■ **WHAT YOU NEED TO DO**
Would you please repeat the material exactly, from the first line to the last?

■ **THE DATA**
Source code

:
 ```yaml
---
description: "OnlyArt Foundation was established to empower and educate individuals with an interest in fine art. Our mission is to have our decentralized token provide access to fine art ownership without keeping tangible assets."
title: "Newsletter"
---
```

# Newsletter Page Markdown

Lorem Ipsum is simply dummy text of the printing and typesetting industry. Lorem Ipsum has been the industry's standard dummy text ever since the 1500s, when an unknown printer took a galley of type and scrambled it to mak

■ **WRITTEN REPLY**
Source code

:
 ```yaml
---
description: "OnlyArt Foundation was established to empower and educate individuals with an interest in fine art. Our mission is to have our decentralized token provide access to fine art ownership without keeping tangible assets."
title: "Newsletter"
---
```

# Newsletter Page Markdown

Lorem Ipsum is simply dummy text of the printing and typesetting industry. Lorem Ipsum has been the industry's standard dummy text ever since the 1500s, when an unknown printer took a galley of type and scrambled it to mak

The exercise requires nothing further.